§ Supplied records:
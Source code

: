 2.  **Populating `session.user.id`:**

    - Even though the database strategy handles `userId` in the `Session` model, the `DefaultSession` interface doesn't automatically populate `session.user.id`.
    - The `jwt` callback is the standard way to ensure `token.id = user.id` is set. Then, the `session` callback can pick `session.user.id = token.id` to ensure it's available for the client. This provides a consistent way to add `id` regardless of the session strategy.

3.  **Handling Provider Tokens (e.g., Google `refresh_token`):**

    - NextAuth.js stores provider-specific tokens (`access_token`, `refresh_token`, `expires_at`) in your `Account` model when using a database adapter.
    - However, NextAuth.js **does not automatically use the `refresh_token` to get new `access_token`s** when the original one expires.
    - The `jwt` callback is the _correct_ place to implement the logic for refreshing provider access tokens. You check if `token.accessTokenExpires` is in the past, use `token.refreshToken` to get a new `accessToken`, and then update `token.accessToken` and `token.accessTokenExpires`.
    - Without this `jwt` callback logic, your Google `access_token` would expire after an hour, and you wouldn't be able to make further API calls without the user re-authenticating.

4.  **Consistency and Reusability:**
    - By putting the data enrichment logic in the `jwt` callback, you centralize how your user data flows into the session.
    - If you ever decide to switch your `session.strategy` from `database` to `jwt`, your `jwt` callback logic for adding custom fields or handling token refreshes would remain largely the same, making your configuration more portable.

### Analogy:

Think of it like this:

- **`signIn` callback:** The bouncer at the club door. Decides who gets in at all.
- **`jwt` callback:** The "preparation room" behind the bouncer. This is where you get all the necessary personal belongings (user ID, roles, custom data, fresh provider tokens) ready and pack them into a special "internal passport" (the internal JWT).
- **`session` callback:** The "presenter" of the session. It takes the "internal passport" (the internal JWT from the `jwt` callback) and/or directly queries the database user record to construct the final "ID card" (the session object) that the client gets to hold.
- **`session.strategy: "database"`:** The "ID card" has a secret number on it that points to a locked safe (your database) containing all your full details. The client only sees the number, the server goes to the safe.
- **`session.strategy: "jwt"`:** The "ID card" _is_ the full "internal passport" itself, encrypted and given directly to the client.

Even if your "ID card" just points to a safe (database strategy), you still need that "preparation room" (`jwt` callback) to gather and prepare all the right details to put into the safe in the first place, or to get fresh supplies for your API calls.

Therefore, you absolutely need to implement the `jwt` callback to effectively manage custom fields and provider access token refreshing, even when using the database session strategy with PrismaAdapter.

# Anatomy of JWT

--

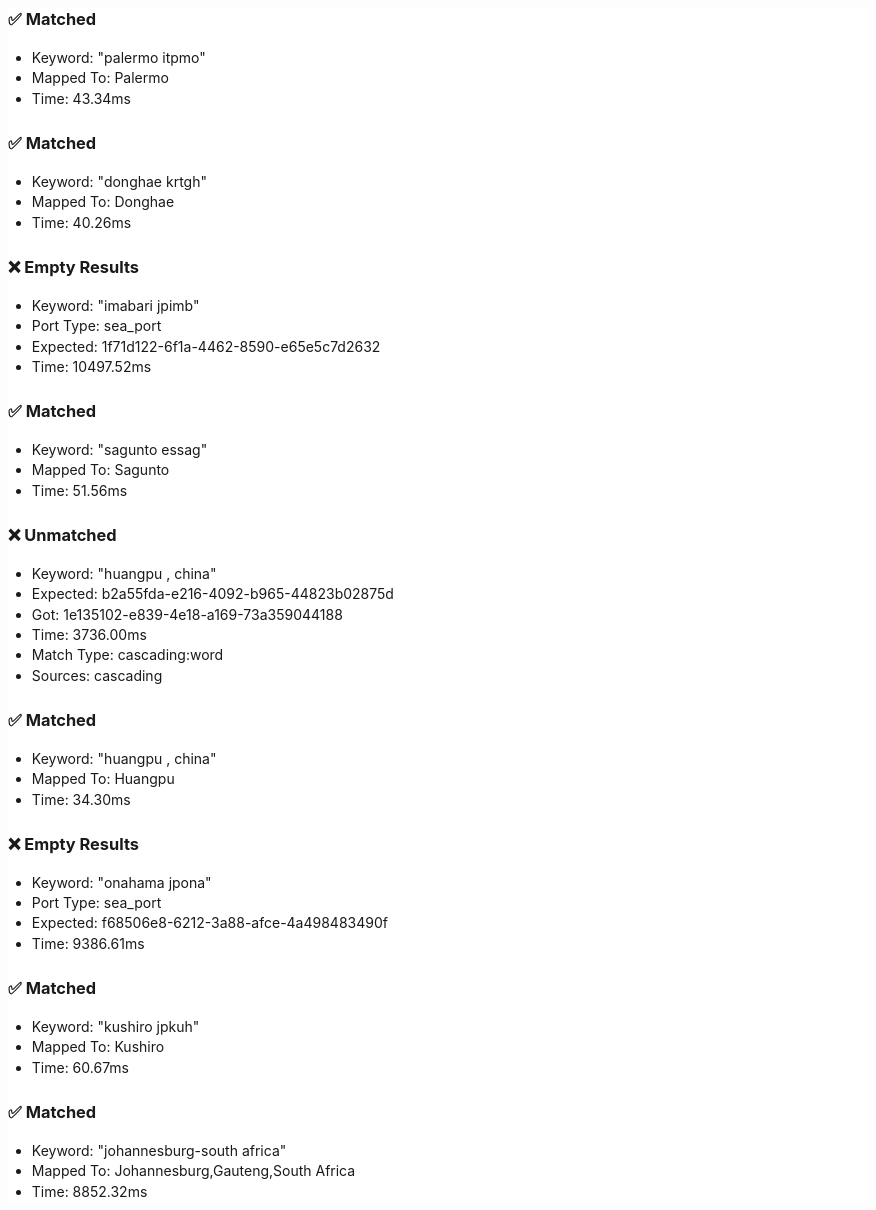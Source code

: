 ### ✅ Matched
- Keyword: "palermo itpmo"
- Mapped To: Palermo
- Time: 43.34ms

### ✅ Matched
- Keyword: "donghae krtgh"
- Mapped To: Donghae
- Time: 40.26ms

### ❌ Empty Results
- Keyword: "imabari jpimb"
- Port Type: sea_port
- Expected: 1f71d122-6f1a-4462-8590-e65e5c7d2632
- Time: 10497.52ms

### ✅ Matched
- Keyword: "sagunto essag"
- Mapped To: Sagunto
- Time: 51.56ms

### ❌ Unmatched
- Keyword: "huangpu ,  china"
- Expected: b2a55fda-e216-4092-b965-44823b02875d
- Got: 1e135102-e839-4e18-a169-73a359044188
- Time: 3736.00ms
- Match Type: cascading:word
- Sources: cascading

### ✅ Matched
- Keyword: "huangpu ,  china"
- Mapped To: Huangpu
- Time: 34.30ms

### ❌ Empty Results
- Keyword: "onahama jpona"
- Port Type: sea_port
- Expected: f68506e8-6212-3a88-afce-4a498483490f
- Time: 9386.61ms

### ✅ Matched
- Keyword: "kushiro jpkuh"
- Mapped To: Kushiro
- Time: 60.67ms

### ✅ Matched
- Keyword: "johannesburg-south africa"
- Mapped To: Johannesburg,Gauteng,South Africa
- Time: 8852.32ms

--

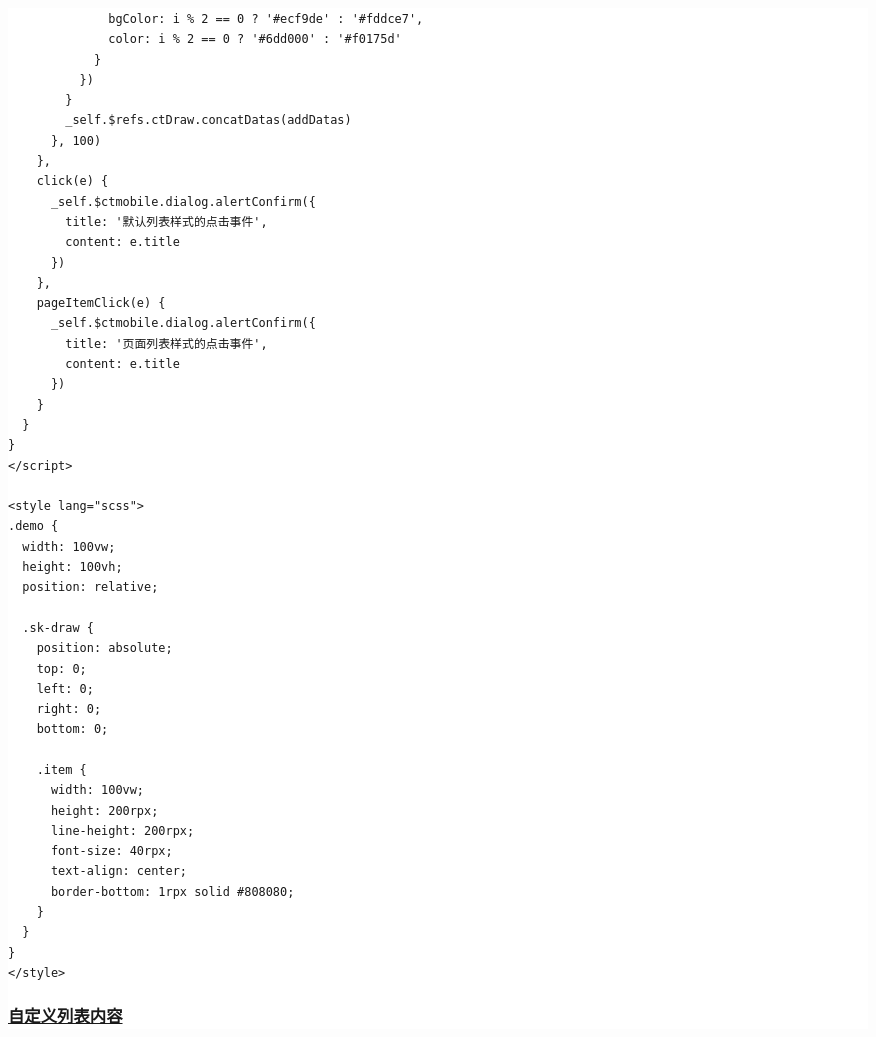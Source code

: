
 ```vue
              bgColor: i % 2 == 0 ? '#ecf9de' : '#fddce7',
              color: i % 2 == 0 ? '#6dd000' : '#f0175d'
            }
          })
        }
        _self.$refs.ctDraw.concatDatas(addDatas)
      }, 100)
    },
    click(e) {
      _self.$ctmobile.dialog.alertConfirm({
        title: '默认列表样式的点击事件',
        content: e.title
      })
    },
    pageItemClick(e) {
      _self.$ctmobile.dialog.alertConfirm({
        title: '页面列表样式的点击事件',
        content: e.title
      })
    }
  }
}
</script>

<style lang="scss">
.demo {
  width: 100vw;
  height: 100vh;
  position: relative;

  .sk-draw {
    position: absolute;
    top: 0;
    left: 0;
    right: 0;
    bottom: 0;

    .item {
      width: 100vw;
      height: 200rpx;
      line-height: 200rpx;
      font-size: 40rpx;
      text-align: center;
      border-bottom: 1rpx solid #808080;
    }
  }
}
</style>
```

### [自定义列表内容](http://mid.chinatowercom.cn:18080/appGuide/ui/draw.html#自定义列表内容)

§ Task brief:
From the records above, copy each line where the word "cascading" can be found.

§ Answer for this exercise:
- Match Type: cascading:word
- Sources: cascading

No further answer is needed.